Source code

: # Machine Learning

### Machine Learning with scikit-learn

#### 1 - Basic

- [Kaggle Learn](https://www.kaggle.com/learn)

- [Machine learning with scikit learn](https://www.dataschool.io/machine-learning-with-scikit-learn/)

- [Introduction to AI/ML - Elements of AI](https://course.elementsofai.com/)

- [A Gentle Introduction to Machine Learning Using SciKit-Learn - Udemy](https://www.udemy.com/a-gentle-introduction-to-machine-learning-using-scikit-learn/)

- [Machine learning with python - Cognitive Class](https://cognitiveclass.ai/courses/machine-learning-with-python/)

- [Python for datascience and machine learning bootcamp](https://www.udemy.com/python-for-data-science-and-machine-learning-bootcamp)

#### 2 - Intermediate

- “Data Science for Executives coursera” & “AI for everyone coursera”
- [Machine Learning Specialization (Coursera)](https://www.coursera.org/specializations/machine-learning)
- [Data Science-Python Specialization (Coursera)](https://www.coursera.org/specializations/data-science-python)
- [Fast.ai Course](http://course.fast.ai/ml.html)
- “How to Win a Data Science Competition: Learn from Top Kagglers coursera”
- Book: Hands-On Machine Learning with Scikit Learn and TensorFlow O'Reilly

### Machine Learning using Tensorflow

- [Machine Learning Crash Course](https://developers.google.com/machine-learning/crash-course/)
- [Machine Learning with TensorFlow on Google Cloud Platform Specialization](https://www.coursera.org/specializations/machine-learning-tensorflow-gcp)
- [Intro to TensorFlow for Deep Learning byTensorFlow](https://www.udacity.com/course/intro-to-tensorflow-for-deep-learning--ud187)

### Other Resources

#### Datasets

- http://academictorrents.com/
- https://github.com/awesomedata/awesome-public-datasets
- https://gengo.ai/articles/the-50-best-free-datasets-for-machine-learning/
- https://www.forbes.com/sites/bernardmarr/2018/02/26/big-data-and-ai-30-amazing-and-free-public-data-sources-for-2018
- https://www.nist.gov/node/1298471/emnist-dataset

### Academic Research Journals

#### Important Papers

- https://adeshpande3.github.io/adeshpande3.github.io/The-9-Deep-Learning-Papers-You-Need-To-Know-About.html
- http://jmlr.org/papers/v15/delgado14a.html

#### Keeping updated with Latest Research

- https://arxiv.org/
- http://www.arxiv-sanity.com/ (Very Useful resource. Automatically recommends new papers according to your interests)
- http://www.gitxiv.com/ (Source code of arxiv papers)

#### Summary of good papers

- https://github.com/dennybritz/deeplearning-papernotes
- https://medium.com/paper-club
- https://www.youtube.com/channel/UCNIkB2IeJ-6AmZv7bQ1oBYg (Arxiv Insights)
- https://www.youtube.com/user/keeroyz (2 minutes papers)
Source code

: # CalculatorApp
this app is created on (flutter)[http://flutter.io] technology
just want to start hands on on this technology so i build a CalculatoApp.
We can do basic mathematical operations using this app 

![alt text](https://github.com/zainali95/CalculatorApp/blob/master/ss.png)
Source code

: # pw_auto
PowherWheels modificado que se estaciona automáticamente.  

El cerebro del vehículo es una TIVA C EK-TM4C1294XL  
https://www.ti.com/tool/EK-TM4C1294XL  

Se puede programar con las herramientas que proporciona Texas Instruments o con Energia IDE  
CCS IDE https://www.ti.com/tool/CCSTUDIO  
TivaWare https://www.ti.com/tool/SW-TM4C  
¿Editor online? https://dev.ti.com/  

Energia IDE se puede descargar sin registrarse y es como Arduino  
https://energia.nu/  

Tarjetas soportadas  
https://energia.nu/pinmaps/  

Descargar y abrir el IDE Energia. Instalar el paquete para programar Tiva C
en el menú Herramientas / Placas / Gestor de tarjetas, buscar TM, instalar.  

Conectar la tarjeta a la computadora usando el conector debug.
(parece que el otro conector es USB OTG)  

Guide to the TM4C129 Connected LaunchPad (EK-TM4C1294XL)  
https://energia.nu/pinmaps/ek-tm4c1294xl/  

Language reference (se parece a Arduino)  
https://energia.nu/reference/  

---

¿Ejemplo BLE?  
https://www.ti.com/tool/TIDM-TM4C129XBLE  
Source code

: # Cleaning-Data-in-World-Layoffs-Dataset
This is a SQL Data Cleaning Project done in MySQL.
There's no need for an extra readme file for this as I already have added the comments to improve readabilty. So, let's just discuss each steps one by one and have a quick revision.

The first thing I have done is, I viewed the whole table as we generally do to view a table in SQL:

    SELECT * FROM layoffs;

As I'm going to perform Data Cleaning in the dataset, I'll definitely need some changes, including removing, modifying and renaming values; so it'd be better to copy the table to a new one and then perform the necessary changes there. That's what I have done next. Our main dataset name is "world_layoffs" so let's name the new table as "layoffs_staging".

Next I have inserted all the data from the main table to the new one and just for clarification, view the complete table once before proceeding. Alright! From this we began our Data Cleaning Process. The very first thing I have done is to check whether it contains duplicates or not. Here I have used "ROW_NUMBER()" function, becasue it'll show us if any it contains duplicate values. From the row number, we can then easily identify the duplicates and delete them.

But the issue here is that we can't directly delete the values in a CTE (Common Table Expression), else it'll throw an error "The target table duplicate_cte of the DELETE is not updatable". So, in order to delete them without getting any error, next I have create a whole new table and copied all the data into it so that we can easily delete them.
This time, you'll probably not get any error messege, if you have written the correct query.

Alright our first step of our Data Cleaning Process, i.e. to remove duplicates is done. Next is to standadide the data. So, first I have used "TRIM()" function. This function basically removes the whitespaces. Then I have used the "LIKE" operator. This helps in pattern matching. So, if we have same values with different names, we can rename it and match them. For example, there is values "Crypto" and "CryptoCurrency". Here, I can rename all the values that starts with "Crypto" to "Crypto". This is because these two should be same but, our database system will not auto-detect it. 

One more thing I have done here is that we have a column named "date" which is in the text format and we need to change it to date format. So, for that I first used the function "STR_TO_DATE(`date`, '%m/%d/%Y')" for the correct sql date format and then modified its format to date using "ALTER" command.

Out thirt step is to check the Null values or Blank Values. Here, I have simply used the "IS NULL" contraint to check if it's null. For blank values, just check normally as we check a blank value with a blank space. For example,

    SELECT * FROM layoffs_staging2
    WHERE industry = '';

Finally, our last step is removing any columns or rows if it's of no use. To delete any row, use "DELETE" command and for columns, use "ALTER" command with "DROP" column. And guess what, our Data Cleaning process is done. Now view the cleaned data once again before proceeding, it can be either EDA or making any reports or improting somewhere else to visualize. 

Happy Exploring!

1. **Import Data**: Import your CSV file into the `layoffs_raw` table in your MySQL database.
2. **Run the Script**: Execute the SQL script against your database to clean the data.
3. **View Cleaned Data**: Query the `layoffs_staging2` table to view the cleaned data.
+++
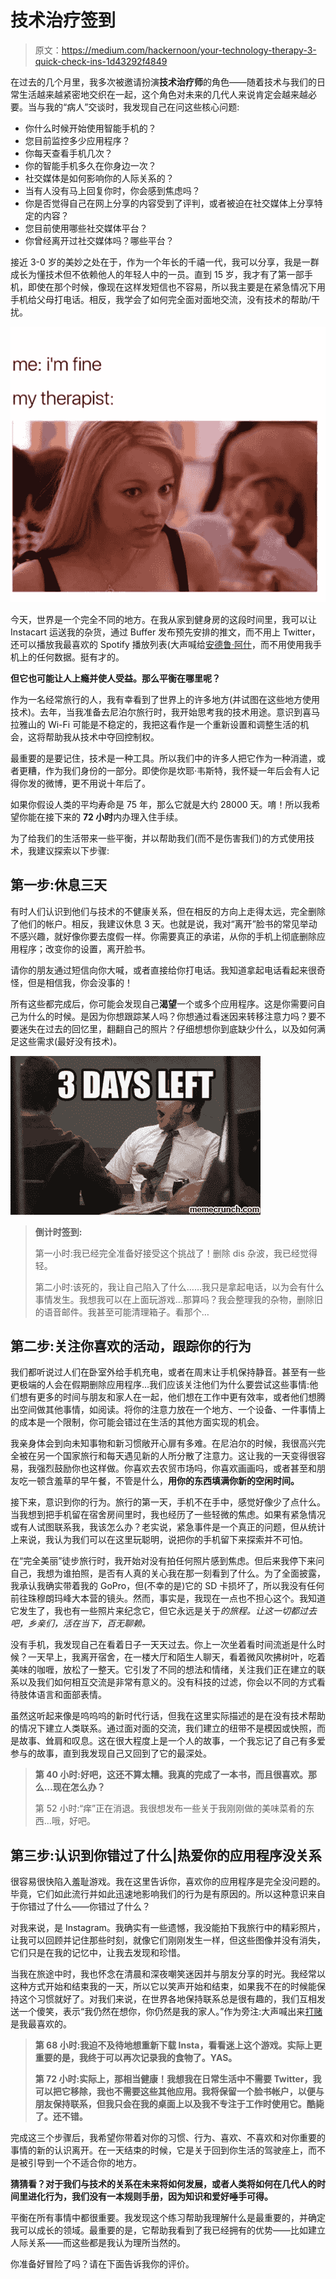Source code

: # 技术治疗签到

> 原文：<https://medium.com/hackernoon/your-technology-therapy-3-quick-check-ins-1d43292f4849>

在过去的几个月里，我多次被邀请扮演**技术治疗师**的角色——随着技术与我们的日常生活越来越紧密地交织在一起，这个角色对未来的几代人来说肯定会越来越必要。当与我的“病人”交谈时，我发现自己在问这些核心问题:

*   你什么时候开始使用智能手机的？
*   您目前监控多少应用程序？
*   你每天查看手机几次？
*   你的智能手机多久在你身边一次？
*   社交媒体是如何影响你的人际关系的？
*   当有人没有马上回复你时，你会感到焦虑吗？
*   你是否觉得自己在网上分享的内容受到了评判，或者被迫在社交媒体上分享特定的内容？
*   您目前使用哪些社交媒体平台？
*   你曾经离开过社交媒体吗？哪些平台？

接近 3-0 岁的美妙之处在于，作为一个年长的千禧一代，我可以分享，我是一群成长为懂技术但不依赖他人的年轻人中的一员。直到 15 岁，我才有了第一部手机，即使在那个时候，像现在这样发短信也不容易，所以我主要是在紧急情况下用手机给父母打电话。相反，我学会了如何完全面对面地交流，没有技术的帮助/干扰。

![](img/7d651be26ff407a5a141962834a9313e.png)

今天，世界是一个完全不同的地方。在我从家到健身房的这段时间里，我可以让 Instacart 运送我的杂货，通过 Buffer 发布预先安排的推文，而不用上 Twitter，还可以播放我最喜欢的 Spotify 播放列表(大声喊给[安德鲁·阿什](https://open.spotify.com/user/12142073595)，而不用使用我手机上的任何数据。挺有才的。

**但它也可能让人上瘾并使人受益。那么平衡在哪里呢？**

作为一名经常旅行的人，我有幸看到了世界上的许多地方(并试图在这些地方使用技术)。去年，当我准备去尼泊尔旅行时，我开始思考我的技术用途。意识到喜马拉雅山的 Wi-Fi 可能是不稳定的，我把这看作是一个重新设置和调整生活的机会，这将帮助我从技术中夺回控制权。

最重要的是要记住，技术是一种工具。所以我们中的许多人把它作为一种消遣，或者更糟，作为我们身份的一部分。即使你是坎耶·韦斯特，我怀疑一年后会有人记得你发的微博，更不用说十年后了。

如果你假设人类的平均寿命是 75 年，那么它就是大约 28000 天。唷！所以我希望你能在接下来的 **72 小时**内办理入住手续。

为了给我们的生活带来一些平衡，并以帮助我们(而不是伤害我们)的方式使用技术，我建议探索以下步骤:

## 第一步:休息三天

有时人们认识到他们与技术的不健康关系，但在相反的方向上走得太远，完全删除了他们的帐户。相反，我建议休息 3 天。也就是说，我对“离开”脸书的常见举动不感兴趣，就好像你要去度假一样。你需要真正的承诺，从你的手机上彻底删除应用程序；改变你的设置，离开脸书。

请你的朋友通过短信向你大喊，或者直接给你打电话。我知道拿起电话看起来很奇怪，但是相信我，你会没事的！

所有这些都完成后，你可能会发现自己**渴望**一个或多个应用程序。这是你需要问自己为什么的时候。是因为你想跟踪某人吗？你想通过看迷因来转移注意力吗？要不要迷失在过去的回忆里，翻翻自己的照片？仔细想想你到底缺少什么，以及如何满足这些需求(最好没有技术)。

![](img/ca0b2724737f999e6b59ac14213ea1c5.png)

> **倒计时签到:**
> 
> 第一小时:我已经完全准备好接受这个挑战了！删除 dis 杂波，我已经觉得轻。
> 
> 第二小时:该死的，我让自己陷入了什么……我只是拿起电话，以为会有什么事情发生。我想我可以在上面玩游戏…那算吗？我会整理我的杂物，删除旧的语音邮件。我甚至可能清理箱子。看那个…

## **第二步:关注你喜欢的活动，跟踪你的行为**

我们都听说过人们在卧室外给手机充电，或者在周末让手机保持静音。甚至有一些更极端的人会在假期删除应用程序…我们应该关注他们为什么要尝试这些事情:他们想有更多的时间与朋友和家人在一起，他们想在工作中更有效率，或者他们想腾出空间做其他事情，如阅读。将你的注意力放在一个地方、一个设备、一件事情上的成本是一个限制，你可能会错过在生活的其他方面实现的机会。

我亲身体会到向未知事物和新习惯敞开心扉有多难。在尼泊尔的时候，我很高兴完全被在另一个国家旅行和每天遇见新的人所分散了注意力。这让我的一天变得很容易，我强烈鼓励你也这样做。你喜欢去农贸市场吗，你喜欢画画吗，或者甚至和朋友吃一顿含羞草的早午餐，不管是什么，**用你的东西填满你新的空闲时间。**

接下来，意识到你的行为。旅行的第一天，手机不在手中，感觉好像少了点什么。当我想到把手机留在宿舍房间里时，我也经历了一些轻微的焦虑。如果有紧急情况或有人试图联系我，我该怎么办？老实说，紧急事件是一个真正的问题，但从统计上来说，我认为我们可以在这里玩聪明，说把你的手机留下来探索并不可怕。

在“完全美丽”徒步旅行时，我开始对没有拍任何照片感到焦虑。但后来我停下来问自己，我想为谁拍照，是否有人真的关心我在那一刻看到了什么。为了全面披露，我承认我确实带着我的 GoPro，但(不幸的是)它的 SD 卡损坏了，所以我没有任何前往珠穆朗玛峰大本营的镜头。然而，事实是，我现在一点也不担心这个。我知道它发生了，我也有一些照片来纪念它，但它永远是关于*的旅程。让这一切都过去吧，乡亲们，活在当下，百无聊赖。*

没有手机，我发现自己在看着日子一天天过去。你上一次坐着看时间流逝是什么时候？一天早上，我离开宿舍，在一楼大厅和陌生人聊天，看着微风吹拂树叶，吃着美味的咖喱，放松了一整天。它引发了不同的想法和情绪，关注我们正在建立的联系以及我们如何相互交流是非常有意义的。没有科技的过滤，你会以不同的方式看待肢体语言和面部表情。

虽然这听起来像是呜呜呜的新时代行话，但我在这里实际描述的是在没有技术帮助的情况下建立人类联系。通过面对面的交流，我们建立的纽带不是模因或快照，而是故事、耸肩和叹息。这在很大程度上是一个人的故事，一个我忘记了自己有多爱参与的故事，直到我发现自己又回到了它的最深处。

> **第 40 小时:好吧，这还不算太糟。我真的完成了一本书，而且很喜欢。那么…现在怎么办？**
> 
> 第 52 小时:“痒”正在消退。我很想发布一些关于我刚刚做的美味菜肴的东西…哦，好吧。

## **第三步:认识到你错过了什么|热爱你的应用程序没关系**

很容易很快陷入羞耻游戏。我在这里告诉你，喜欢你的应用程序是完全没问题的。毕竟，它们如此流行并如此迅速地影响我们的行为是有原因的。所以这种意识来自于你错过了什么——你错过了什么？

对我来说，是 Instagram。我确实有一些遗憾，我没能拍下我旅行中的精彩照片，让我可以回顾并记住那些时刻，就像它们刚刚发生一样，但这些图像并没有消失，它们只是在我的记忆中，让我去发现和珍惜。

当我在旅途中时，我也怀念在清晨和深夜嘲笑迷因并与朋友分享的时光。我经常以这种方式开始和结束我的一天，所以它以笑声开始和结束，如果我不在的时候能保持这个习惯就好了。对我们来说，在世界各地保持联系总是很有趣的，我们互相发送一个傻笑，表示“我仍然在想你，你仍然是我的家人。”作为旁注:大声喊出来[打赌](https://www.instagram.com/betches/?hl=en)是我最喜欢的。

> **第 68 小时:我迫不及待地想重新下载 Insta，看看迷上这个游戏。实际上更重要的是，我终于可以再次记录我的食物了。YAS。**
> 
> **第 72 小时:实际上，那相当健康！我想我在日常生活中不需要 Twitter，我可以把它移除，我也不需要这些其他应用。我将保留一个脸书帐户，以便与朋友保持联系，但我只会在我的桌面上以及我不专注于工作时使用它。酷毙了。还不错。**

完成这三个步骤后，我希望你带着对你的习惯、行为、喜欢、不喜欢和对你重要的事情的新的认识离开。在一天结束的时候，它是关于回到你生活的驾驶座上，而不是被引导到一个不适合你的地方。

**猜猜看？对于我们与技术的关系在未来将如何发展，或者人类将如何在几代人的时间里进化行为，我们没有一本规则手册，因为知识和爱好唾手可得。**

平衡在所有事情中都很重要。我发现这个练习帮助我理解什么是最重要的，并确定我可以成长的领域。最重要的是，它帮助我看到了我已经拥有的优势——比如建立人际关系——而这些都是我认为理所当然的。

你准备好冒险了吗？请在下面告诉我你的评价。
+++
▶ [ACTIVITY]
I need each line of the entries that holds the string "public" located and copied.

▶ [ANSWER BOX]
- https://github.com/awesomedata/awesome-public-datasets
- https://www.forbes.com/sites/bernardmarr/2018/02/26/big-data-and-ai-30-amazing-and-free-public-data-sources-for-2018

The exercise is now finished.